### Problem statement
The answer must be an exact transcription of all the records below.

[Stored data entries]

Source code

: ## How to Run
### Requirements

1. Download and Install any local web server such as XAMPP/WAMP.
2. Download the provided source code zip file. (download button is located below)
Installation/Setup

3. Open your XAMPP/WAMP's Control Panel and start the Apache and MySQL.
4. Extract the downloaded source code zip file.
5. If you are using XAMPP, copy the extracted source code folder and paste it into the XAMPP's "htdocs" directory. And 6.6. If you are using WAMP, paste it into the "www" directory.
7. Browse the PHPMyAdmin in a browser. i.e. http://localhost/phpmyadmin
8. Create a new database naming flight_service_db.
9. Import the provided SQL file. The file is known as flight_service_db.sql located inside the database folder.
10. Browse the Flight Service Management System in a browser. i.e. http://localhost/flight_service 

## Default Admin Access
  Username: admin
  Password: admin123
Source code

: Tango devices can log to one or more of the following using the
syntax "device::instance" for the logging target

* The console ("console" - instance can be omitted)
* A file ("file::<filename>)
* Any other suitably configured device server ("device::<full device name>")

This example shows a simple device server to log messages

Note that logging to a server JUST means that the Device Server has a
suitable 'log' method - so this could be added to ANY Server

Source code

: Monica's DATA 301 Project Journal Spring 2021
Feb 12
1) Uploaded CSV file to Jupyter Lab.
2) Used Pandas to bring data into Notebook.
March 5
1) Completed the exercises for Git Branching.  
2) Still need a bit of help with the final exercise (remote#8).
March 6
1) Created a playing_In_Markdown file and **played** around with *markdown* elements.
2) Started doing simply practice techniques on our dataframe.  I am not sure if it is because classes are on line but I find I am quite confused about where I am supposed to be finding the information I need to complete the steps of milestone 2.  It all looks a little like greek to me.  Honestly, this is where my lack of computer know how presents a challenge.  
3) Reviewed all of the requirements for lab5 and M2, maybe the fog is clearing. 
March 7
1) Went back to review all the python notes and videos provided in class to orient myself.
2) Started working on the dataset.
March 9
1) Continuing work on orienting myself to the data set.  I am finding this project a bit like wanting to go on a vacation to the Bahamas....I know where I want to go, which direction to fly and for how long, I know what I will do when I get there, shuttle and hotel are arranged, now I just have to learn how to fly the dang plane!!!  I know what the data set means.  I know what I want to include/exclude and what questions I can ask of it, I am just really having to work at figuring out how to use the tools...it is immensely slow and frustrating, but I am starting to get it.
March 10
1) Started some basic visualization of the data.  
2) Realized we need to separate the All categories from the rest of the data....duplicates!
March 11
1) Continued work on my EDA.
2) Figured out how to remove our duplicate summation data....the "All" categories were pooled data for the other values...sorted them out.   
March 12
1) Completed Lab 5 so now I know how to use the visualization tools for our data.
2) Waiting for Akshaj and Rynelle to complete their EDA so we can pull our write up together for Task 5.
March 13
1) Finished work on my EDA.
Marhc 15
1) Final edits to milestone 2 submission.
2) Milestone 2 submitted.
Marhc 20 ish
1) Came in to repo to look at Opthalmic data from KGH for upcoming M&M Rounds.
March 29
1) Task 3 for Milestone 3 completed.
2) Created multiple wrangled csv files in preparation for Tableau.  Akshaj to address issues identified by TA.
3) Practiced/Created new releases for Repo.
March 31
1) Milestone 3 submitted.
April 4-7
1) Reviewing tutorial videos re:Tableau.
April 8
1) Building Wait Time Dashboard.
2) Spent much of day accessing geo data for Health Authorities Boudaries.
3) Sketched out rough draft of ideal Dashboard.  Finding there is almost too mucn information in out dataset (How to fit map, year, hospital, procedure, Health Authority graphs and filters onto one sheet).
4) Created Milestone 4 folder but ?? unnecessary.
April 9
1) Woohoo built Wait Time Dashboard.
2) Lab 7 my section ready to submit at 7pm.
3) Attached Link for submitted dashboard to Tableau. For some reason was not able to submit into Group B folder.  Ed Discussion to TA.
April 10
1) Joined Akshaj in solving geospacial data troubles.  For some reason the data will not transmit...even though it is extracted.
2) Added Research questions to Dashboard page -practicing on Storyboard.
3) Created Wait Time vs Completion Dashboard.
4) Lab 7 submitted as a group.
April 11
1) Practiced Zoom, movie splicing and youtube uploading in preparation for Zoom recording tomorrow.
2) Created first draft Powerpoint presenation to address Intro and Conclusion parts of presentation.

### Exercise answer
Source code

: ## How to Run
### Requirements

1. Download and Install any local web server such as XAMPP/WAMP.
2. Download the provided source code zip file. (download button is located below)
Installation/Setup

3. Open your XAMPP/WAMP's Control Panel and start the Apache and MySQL.
4. Extract the downloaded source code zip file.
5. If you are using XAMPP, copy the extracted source code folder and paste it into the XAMPP's "htdocs" directory. And 6.6. If you are using WAMP, paste it into the "www" directory.
7. Browse the PHPMyAdmin in a browser. i.e. http://localhost/phpmyadmin
8. Create a new database naming flight_service_db.
9. Import the provided SQL file. The file is known as flight_service_db.sql located inside the database folder.
10. Browse the Flight Service Management System in a browser. i.e. http://localhost/flight_service 

## Default Admin Access
  Username: admin
  Password: admin123
Source code

: Tango devices can log to one or more of the following using the
syntax "device::instance" for the logging target

* The console ("console" - instance can be omitted)
* A file ("file::<filename>)
* Any other suitably configured device server ("device::<full device name>")

This example shows a simple device server to log messages

Note that logging to a server JUST means that the Device Server has a
suitable 'log' method - so this could be added to ANY Server

Source code

: Monica's DATA 301 Project Journal Spring 2021
Feb 12
1) Uploaded CSV file to Jupyter Lab.
2) Used Pandas to bring data into Notebook.
March 5
1) Completed the exercises for Git Branching.  
2) Still need a bit of help with the final exercise (remote#8).
March 6
1) Created a playing_In_Markdown file and **played** around with *markdown* elements.
2) Started doing simply practice techniques on our dataframe.  I am not sure if it is because classes are on line but I find I am quite confused about where I am supposed to be finding the information I need to complete the steps of milestone 2.  It all looks a little like greek to me.  Honestly, this is where my lack of computer know how presents a challenge.  
3) Reviewed all of the requirements for lab5 and M2, maybe the fog is clearing. 
March 7
1) Went back to review all the python notes and videos provided in class to orient myself.
2) Started working on the dataset.
March 9
1) Continuing work on orienting myself to the data set.  I am finding this project a bit like wanting to go on a vacation to the Bahamas....I know where I want to go, which direction to fly and for how long, I know what I will do when I get there, shuttle and hotel are arranged, now I just have to learn how to fly the dang plane!!!  I know what the data set means.  I know what I want to include/exclude and what questions I can ask of it, I am just really having to work at figuring out how to use the tools...it is immensely slow and frustrating, but I am starting to get it.
March 10
1) Started some basic visualization of the data.  
2) Realized we need to separate the All categories from the rest of the data....duplicates!
March 11
1) Continued work on my EDA.
2) Figured out how to remove our duplicate summation data....the "All" categories were pooled data for the other values...sorted them out.   
March 12
1) Completed Lab 5 so now I know how to use the visualization tools for our data.
2) Waiting for Akshaj and Rynelle to complete their EDA so we can pull our write up together for Task 5.
March 13
1) Finished work on my EDA.
Marhc 15
1) Final edits to milestone 2 submission.
2) Milestone 2 submitted.
Marhc 20 ish
1) Came in to repo to look at Opthalmic data from KGH for upcoming M&M Rounds.
March 29
1) Task 3 for Milestone 3 completed.
2) Created multiple wrangled csv files in preparation for Tableau.  Akshaj to address issues identified by TA.
3) Practiced/Created new releases for Repo.
March 31
1) Milestone 3 submitted.
April 4-7
1) Reviewing tutorial videos re:Tableau.
April 8
1) Building Wait Time Dashboard.
2) Spent much of day accessing geo data for Health Authorities Boudaries.
3) Sketched out rough draft of ideal Dashboard.  Finding there is almost too mucn information in out dataset (How to fit map, year, hospital, procedure, Health Authority graphs and filters onto one sheet).
4) Created Milestone 4 folder but ?? unnecessary.
April 9
1) Woohoo built Wait Time Dashboard.
2) Lab 7 my section ready to submit at 7pm.
3) Attached Link for submitted dashboard to Tableau. For some reason was not able to submit into Group B folder.  Ed Discussion to TA.
April 10
1) Joined Akshaj in solving geospacial data troubles.  For some reason the data will not transmit...even though it is extracted.
2) Added Research questions to Dashboard page -practicing on Storyboard.
3) Created Wait Time vs Completion Dashboard.
4) Lab 7 submitted as a group.
April 11
1) Practiced Zoom, movie splicing and youtube uploading in preparation for Zoom recording tomorrow.
2) Created first draft Powerpoint presenation to address Intro and Conclusion parts of presentation.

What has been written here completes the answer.